Is Lovie Smith Mr. Right?
How about we settle for Mr. Right Now.
That's not meant to come off as bad as it sounds.
Smith was officially introduced Monday as the Bucs' coach, and he talked and walked the part of a real flesh-and-blood NFL coach.
No surprise there. That's exactly what he is.
And that's exactly what the Bucs need these days. They need a guy who has been there and done that. They need a guy who has seen everything and handled it all at the NFL level.
So Monday went about the way these things normally go.
Smith told a funny story about fighting off howler monkeys during a vacation in Costa Rica. He talked about how Tampa Bay feels like home. He paid proper respect to the good old days with Derrick Brooks and Warren Sapp. He optimistically looked to the future with Gerald McCoy and Lavonte David.

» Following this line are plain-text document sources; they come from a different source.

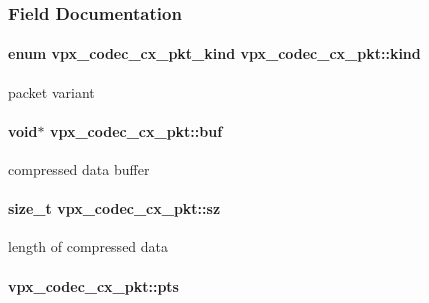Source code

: \subsubsection{\-Field \-Documentation}
\hypertarget{structvpx__codec__cx__pkt_a41f395b39516343c1329a4a85a0084f2}{
\paragraph[{kind}]{\setlength{\rightskip}{0pt plus 5cm}enum {\bf vpx\-\_\-codec\-\_\-cx\-\_\-pkt\-\_\-kind} {\bf vpx\-\_\-codec\-\_\-cx\-\_\-pkt\-::kind}}}
\label{structvpx__codec__cx__pkt_a41f395b39516343c1329a4a85a0084f2}
packet variant \hypertarget{structvpx__codec__cx__pkt_a9e1db068593b6037e70b05b5239784d2}{
\paragraph[{buf}]{\setlength{\rightskip}{0pt plus 5cm}void$\ast$ {\bf vpx\-\_\-codec\-\_\-cx\-\_\-pkt\-::buf}}}
\label{structvpx__codec__cx__pkt_a9e1db068593b6037e70b05b5239784d2}
compressed data buffer \hypertarget{structvpx__codec__cx__pkt_a857321ba2dc65e81c430d14c36a542d9}{
\paragraph[{sz}]{\setlength{\rightskip}{0pt plus 5cm}size\-\_\-t {\bf vpx\-\_\-codec\-\_\-cx\-\_\-pkt\-::sz}}}
\label{structvpx__codec__cx__pkt_a857321ba2dc65e81c430d14c36a542d9}
length of compressed data \hypertarget{structvpx__codec__cx__pkt_aa75fe039fe6b47fb25d20684864bef12}{
\paragraph[{pts}]{ {\bf vpx\-\_\-codec\-\_\-cx\-\_\-pkt\-::pts}}}
\label{structvpx__codec__cx__pkt_aa75fe039fe6b47fb25d20684864bef12}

He sold hope, but not a bill of goods.
"We're a 4-12 team," he said. "We are what our record says we are. We have a long ways to go."
All in all, he said a lot of things you want and expect to hear on a coach's first day.
But, quite honestly, Smith said a few things that got him into trouble at his last job in Chicago.
Smith, you see, is a defensive coach, and defensive coaches always think the best way to win is to make sure the other team scores fewer points than you do.
Control the ball, protect the rock, sack the quarterback, pick off a pass or two, recover a fumble, maybe return a punt for a touchdown, kick a couple of field goals. And when the clock reaches zeroes, you've won something like 13-10.
"If you play great defense, you can win eight games," Smith said. "If you have special teams along with that, if you're great at special teams, you can win 10."
This isn't to say that Smith is against scoring points. Who is? He admits that the better the quarterback is, the better the team is. And he certainly wasn't going to commit one way or the other on quarterback Mike Glennon, who remains very much a question mark as an NFL starter.
"I believe you need to have a very good player at that position," Smith said. "Do I think you need to have a Hall of Fame guy to be able to win in the NFL? No. I don't think you need that."
When asked how much the game has changed since he first took over the Bears 10 years ago. Smith said:
"I'm going to give you an answer you're not expecting. I don't think it has changed an awful lot. I think you still have to play football the same way. You need balance."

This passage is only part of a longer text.